**Task objective**
For the data below, please report each line where the word "root" is found.

=== Supplied information ===

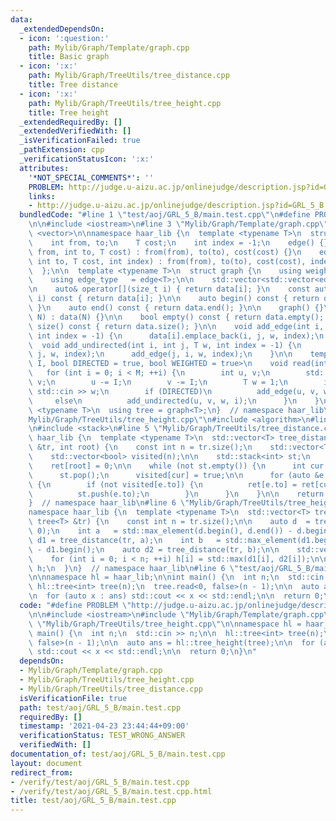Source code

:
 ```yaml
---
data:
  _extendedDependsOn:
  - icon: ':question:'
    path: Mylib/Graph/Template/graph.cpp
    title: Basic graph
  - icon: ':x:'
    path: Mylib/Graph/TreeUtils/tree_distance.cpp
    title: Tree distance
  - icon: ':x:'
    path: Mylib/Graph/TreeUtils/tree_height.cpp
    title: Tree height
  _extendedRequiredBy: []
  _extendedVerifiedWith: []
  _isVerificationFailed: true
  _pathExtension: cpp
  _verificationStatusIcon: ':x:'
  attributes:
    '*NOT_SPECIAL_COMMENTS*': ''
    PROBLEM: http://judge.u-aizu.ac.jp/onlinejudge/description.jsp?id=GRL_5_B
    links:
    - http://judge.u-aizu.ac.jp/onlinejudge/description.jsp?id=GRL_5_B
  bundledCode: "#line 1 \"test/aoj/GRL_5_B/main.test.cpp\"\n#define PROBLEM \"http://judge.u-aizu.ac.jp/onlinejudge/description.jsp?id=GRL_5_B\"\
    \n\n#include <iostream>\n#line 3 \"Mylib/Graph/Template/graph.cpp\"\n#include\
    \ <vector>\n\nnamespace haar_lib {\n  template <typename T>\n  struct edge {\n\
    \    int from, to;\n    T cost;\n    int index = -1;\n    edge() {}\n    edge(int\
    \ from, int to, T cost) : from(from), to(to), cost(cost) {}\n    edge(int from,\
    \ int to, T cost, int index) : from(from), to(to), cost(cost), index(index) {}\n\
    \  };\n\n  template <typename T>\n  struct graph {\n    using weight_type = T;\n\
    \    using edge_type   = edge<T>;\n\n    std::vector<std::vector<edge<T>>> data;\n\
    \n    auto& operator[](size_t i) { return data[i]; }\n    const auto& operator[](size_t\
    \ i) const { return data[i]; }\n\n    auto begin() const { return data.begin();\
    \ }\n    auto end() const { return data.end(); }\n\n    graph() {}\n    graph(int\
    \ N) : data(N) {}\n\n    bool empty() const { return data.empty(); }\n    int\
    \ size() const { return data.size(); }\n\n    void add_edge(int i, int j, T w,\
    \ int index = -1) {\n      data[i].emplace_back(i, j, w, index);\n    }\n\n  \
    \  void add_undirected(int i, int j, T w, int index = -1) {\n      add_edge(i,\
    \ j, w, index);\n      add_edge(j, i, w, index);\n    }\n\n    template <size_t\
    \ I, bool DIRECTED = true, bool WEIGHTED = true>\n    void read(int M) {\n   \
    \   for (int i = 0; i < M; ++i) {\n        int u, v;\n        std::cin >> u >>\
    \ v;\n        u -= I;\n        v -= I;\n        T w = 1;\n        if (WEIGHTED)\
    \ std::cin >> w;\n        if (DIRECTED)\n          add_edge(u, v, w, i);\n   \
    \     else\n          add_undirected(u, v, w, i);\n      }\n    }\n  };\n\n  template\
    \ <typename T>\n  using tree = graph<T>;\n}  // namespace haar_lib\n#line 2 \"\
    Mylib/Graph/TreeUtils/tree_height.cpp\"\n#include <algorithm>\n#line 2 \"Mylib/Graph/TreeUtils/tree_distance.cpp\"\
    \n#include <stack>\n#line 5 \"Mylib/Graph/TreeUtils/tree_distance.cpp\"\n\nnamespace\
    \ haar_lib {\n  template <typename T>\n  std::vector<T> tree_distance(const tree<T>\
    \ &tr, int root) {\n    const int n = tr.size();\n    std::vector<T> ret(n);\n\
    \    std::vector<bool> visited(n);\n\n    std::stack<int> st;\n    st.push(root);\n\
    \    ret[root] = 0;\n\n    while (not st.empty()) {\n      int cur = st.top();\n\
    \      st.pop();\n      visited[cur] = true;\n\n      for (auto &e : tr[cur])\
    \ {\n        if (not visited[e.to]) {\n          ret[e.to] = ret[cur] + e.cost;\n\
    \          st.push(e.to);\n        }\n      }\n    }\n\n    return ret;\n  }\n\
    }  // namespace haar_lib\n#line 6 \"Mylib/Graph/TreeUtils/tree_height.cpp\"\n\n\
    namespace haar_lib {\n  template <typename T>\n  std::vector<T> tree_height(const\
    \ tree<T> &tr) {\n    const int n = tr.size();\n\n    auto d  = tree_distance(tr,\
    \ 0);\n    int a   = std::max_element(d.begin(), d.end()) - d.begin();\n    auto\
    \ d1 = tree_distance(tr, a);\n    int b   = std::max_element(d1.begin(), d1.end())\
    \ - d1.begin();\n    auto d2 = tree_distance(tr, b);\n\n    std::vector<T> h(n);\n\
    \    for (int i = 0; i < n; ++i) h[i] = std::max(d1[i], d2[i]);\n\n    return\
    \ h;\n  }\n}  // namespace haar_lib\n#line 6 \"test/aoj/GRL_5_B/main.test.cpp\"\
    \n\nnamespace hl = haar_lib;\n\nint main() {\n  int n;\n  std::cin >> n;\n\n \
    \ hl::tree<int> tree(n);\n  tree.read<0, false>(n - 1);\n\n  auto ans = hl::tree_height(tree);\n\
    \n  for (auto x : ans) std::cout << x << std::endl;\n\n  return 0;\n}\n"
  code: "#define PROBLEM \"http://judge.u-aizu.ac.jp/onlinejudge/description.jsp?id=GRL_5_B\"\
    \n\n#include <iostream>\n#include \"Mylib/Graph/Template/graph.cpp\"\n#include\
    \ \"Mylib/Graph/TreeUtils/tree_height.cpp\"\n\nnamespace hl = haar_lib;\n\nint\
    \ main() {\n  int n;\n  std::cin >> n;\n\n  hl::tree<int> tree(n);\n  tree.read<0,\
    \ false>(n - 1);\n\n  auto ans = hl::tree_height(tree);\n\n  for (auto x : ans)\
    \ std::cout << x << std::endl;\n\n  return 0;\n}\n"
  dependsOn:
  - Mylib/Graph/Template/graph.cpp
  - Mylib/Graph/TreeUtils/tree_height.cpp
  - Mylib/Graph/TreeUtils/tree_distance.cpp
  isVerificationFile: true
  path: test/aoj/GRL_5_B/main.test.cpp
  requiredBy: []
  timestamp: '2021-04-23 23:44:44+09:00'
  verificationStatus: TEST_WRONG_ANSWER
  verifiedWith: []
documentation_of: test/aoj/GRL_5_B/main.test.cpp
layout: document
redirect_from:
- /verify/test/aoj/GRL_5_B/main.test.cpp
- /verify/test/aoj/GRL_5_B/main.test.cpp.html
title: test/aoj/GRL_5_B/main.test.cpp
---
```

===

**Task solution**
    \ &tr, int root) {\n    const int n = tr.size();\n    std::vector<T> ret(n);\n\
    \    std::vector<bool> visited(n);\n\n    std::stack<int> st;\n    st.push(root);\n\
    \    ret[root] = 0;\n\n    while (not st.empty()) {\n      int cur = st.top();\n\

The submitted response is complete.